DATA UNDER STUDY Start Marker

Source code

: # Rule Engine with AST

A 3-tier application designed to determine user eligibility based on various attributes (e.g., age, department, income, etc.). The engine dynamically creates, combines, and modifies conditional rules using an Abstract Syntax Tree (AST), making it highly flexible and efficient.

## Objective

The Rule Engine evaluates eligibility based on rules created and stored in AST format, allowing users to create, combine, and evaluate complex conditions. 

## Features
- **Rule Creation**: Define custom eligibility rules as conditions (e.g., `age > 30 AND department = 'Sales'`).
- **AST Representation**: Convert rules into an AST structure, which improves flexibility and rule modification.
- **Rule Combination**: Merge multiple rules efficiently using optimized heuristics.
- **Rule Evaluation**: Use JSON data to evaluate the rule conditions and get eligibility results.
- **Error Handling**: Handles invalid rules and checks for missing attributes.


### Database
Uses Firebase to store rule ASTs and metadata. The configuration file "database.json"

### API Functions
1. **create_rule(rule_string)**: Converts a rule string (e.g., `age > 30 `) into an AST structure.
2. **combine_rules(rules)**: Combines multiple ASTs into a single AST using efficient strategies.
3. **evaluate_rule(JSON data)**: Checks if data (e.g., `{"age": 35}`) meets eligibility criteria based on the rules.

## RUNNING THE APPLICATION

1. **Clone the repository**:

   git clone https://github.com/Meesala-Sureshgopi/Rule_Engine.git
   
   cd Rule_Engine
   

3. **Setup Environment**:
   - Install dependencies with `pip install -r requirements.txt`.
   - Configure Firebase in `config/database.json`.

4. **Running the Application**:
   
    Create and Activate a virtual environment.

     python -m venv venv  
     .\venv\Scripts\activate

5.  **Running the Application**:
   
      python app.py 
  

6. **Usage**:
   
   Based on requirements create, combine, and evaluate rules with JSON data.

DATA UNDER STUDY End Marker
DATA UNDER STUDY Start Marker

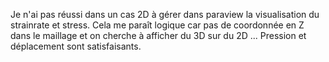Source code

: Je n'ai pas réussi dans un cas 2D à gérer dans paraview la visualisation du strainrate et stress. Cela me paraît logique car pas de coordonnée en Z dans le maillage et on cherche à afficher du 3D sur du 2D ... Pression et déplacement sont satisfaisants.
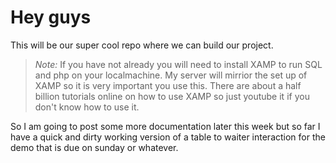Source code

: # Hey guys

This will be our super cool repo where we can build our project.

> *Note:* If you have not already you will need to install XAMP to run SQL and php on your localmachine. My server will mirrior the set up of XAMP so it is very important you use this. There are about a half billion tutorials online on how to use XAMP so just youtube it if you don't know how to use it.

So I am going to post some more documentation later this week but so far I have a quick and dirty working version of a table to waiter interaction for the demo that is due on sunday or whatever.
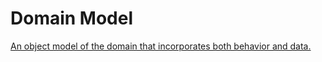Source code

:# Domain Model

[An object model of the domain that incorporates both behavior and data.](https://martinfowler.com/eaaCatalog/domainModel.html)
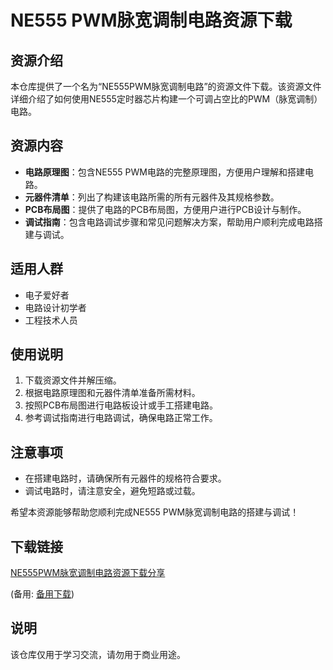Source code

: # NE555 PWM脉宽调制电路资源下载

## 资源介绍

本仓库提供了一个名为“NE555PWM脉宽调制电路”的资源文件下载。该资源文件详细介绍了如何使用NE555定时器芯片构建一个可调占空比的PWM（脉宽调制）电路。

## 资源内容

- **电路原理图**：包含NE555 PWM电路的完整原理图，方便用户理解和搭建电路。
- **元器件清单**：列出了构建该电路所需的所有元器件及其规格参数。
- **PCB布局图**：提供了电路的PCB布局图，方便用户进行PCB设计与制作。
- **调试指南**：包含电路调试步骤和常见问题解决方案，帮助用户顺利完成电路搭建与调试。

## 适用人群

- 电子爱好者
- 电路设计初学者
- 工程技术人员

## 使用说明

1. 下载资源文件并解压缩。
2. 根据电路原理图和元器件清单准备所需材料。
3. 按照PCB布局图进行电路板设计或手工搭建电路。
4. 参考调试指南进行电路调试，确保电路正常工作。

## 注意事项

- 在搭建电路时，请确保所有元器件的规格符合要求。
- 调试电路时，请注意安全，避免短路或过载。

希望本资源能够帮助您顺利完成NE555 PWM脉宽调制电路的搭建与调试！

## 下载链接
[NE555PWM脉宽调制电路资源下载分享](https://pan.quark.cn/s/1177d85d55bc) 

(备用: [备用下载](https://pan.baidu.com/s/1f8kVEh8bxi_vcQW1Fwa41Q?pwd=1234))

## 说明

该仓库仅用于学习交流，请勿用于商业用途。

DATA UNDER STUDY End Marker
DATA UNDER STUDY Start Marker

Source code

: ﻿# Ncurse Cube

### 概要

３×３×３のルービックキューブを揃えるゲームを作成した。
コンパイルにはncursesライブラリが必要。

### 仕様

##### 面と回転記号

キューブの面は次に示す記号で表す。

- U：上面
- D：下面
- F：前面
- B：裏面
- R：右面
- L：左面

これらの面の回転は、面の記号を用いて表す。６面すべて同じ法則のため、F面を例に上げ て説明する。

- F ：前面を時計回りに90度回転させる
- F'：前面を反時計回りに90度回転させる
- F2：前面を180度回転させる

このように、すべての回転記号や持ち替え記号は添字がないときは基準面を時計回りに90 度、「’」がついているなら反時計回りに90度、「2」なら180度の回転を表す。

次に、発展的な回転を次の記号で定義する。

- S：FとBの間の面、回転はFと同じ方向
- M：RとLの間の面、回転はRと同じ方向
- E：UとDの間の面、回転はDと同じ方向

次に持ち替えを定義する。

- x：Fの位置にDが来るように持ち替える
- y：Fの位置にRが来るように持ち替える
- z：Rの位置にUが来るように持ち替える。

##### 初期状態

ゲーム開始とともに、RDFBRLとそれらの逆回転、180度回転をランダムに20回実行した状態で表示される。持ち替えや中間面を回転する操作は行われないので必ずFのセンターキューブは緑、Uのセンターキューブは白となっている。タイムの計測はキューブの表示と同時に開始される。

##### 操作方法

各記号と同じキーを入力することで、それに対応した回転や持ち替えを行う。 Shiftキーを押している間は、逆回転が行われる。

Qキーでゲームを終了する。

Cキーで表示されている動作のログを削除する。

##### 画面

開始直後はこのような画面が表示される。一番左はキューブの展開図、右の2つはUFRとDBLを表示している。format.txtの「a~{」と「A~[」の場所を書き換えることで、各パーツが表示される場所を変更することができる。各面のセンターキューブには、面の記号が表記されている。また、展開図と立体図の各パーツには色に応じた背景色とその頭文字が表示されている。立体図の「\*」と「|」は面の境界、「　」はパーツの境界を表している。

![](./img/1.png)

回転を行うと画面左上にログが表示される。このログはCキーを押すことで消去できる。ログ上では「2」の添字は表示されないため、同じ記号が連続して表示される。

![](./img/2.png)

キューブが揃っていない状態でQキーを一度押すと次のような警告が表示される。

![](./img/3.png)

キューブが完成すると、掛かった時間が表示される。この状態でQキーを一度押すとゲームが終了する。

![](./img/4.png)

DATA UNDER STUDY End Marker

▸ EXERCISE DETAILS
In the records, locate each line holding the string "that" and copy it.

▸ SOLUTION TO THE PROBLEM
So I am going to post some more documentation later this week but so far I have a quick and dirty working version of a table to waiter interaction for the demo that is due on sunday or whatever.
[An object model of the domain that incorporates both behavior and data.](https://martinfowler.com/eaaCatalog/domainModel.html)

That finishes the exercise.